In the second instalment of our series “The importance of Technical Accounting in the Modern World”, I caught up with Derek Yasumatsu, Head of Technical Accounting and Revenue Recognition at Nokia, to get his take on what makes technical accounting so crucial to businesses in technology.
Why is Technical Accounting so important in the world of modern accounting?
I think that it is very important for all types of Accountants to have at least some basis in technical accounting. In my experience, to understand the numbers and to explain to management, it is not enough to just obtain an understanding of the underlying business transaction or economic event that drive the numbers, you also need to have an equally strong understanding of the accounting methods applied and why they are appropriate. Technical accounting gives you this knowledge of the accounting whether you are a business controller, financial planner or transactional accountant.
What are the advantages of having experts in this space in an organisation?

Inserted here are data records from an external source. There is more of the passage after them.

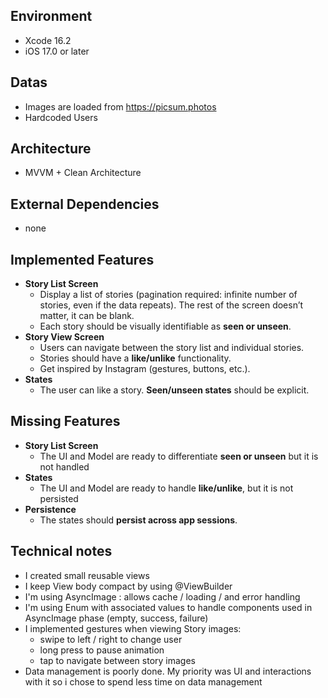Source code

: ## Environment
+ Xcode 16.2
+ iOS 17.0 or later

## Datas
+ Images are loaded from https://picsum.photos
+ Hardcoded Users

## Architecture
+ MVVM + Clean Architecture

## External Dependencies
+ none

## Implemented Features
- **Story List Screen**
    - Display a list of stories (pagination required: infinite number of stories, even if the data repeats). The rest of the screen doesn’t matter, it can be blank.
    - Each story should be visually identifiable as **seen or unseen**.
- **Story View Screen**
    - Users can navigate between the story list and individual stories.
    - Stories should have a **like/unlike** functionality.
    - Get inspired by Instagram (gestures, buttons, etc.).
- **States**
    - The user can like a story. **Seen/unseen states** should be explicit.
      
## Missing Features
- **Story List Screen**
    - The UI and Model are ready to differentiate **seen or unseen** but it is not handled
- **States**
    - The UI and Model are ready to handle **like/unlike**, but it is not persisted
- **Persistence**
    - The states should **persist across app sessions**.

 ## Technical notes
 - I created small reusable views
 - I keep View body compact by using @ViewBuilder
 - I'm using AsyncImage : allows cache / loading / and error handling
 - I'm using Enum with associated values to handle components used in AsyncImage phase (empty, success, failure)
 - I implemented gestures when viewing Story images:
   - swipe to left / right to change user
   - long press to pause animation
   - tap to navigate between story images
- Data management is poorly done. My priority was UI and interactions with it so i chose to spend less time on data management 
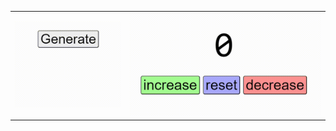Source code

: |     |     |     
| --- | --- | 
| ![Random Number Generator Demo](1_random_number_generator/random_number_generator_DEMO.gif) | ![Counter Demo](2_counter/counter_DEMO.gif)  | ![Password Generator Demo](4_password_generator/password_generator_DEMO.gif) |
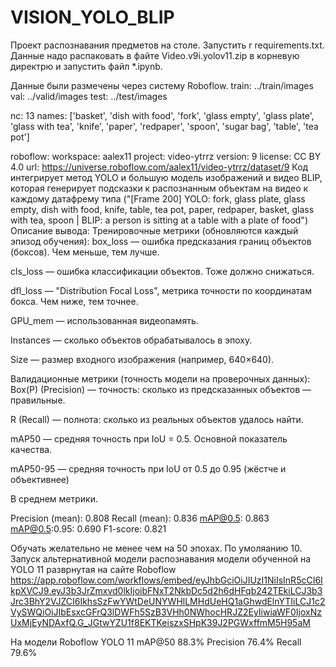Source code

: # VISION_YOLO_BLIP
Проект распознавания предметов на столе. Запустить r requirements.txt. Данные надо распаковать в файте Video.v9i.yolov11.zip в корневую директрю и запустить файл *.ipynb.

Данные были размечены через систему Roboflow.
train: ../train/images
val: ../valid/images
test: ../test/images

nc: 13
names: ['basket', 'dish with food', 'fork', 'glass empty', 'glass plate', 'glass with tea', 'knife', 'paper', 'redpaper', 'spoon', 'sugar bag', 'table', 'tea pot']

roboflow:
  workspace: aalex11
  project: video-ytrrz
  version: 9
  license: CC BY 4.0
  url: https://universe.roboflow.com/aalex11/video-ytrrz/dataset/9
Код интегрирует метод YOLO и большую модель изображений и видео BLIP, которая генерирует подсказки к распознанным объектам на видео к каждому датафрему типа ("[Frame 200] YOLO: fork, glass plate, glass empty, dish with food, knife, table, tea pot, paper, redpaper, basket, glass with tea, spoon | BLIP: a person is sitting at a table with a plate of food")
Описание вывода:
Тренировочные метрики (обновляются каждый эпизод обучения):
box_loss — ошибка предсказания границ объектов (боксов). Чем меньше, тем лучше.

cls_loss — ошибка классификации объектов. Тоже должно снижаться.

dfl_loss — "Distribution Focal Loss", метрика точности по координатам бокса. Чем ниже, тем точнее.

GPU_mem — использованная видеопамять.

Instances — сколько объектов обрабатывалось в эпоху.

Size — размер входного изображения (например, 640×640).

Валидационные метрики (точность модели на проверочных данных):
Box(P) (Precision) — точность: сколько из предсказанных объектов — правильные.

R (Recall) — полнота: сколько из реальных объектов удалось найти.

mAP50 — средняя точность при IoU = 0.5. Основной показатель качества.

mAP50-95 — средняя точность при IoU от 0.5 до 0.95 (жёстче и объективнее)

В среднем метрики. 

Precision (mean): 0.808
Recall (mean): 0.836
mAP@0.5: 0.863
mAP@0.5:0.95: 0.690
F1-score: 0.821

Обучать желательно не менее чем на 50 эпохах. По умоляанию 10.
Запуск альтернативной модели распознавания модели обученной на YOLO 11 разврнутая на сайте Roboflow https://app.roboflow.com/workflows/embed/eyJhbGciOiJIUzI1NiIsInR5cCI6IkpXVCJ9.eyJ3b3JrZmxvd0lkIjoibFNxT2NkbDc5d2h6dHFqb242TEkiLCJ3b3Jrc3BhY2VJZCI6IkhsSzFwYWtDeUNYWHlLMHdUeHQ1aGhwdElnYTIiLCJ1c2VySWQiOiJIbEsxcGFrQ3lDWFh5SzB3VHh0NWhocHRJZ2EyIiwiaWF0IjoxNzUxMjEyNDAxfQ.G_JGtwYZU1f8EKTKeiszxSHpK39J2PGWxffmM5H95aM


На модели Roboflow YOLO 11
mAP@50 
88.3%
Precision 
76.4%
Recall 
79.6%
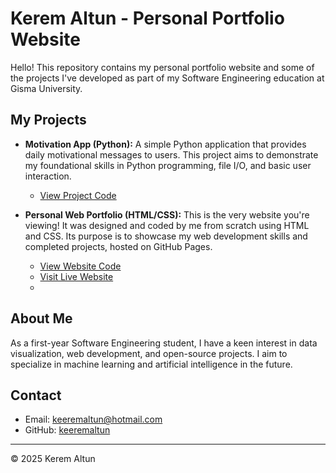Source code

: # Kerem Altun - Personal Portfolio Website

Hello! This repository contains my personal portfolio website and some of the projects I've developed as part of my Software Engineering education at Gisma University.

## My Projects

* **Motivation App (Python):** A simple Python application that provides daily motivational messages to users. This project aims to demonstrate my foundational skills in Python programming, file I/O, and basic user interaction.
    * [View Project Code](https://github.com/keeremaltun/portfolio/tree/main/motivation-app)

* **Personal Web Portfolio (HTML/CSS):** This is the very website you're viewing! It was designed and coded by me from scratch using HTML and CSS. Its purpose is to showcase my web development skills and completed projects, hosted on GitHub Pages.
    * [View Website Code](https://github.com/keeremaltun/portfolio)
    * [Visit Live Website](https://keeremaltun.github.io/portfolio/)
    *
## About Me

As a first-year Software Engineering student, I have a keen interest in data visualization, web development, and open-source projects. I aim to specialize in machine learning and artificial intelligence in the future.

## Contact

* Email: [keeremaltun@hotmail.com](mailto:keeremaltun@hotmail.com)
* GitHub: [keeremaltun](https://github.com/keeremaltun)

---

© 2025 Kerem Altun
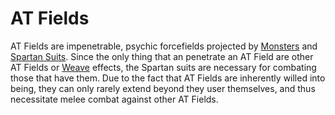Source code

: # AT Fields
AT Fields are impenetrable, psychic forcefields projected by [Monsters](../Monsters) and [Spartan Suits](../SpartanSuits). Since the only thing that an penetrate an AT Field are other AT Fields or [Weave](../Weave) effects, the Spartan suits are necessary for combating those that have them. Due to the fact that AT Fields are inherently willed into being, they can only rarely extend beyond they user themselves, and thus necessitate melee combat against other AT Fields.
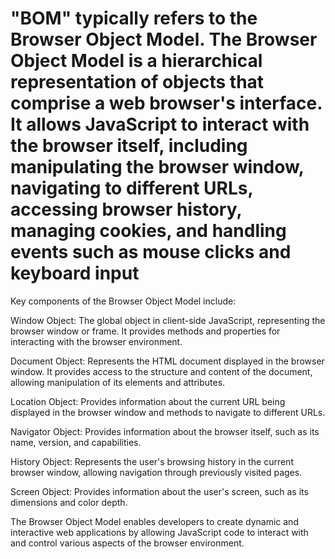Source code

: # "BOM" typically refers to the Browser Object Model. The Browser Object Model is a hierarchical representation of objects that comprise a web browser's interface. It allows JavaScript to interact with the browser itself, including manipulating the browser window, navigating to different URLs, accessing browser history, managing cookies, and handling events such as mouse clicks and keyboard input

Key components of the Browser Object Model include:

Window Object: The global object in client-side JavaScript, representing the browser window or frame. It provides methods and properties for interacting with the browser environment.

Document Object: Represents the HTML document displayed in the browser window. It provides access to the structure and content of the document, allowing manipulation of its elements and attributes.

Location Object: Provides information about the current URL being displayed in the browser window and methods to navigate to different URLs.

Navigator Object: Provides information about the browser itself, such as its name, version, and capabilities.

History Object: Represents the user's browsing history in the current browser window, allowing navigation through previously visited pages.

Screen Object: Provides information about the user's screen, such as its dimensions and color depth.

The Browser Object Model enables developers to create dynamic and interactive web applications by allowing JavaScript code to interact with and control various aspects of the browser environment.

The advantages of having skilled in-house technical accounting experts is extremely important to an organisation. In my view, to be a good technical accountant, you need three things in order of importance:
- Knowledge of the underlying business/industry
- IFRS/GAAP technical expertise
- Knowledge of the company (processes, stakeholders, etc)
Of these three, typically only in-house accountants are able to deliver on 1) and 3). Without an understanding of the company’s business nor understanding how to access needed information (i.e. company knowledge), an external consultant is at a big disadvantage. After all, accounting is meant to faithfully represent the economic substance of the underlying transactions – how can one achieve this when you lack the basic understanding of that substance? I see that use of external consultants often results in companies getting generic cookie-cutter solutions that don’t take into account the company’s specific fact pattern.
Only in-house experts are able to develop this most crucial skill and they are also able to use their network of contacts within the company to get the information they need. When they combine this with sufficient technical accounting expertise, it creates significant synergy that I believe drives value in technical accounting.
Without an understanding of the company’s business nor understanding how to access needed information (i.e. company knowledge), an external consultant is at a big disadvantage.
What are the risks of not having expertise in this space?
Companies that rely extensively on external support tend to lose control of their own policies. Often, such organisations also do not have sufficient expertise in-house to fully understand the accounting positions created by external consultants. This is a big risk for a company both in terms of being able to manage an efficient finance function as they rely exclusively on expensive external support for all actual as well as planned transactions. It is also difficult for management to evidence that it has met its stewardship responsibility over the financial statements of the company.
Companies that rely extensively on external support tend to lose control of their own policies.
What are future challenges/themes that will arise in this space?
I expect that companies’ accounting policies and positions will come under more frequent and detailed challenge as a result of the latest mandatory audit firm rotation requirements. Many companies have had decades long relationships with their auditors where a deep understanding of the companies’ policies and practices have developed.
Companies that are not able to develop, explain and defend their policies and practices may experience big challenges including internal controls issues when they introduce a new auditor.
*The views that Derek has expressed are personal and should not be deemed to be those of Nokia.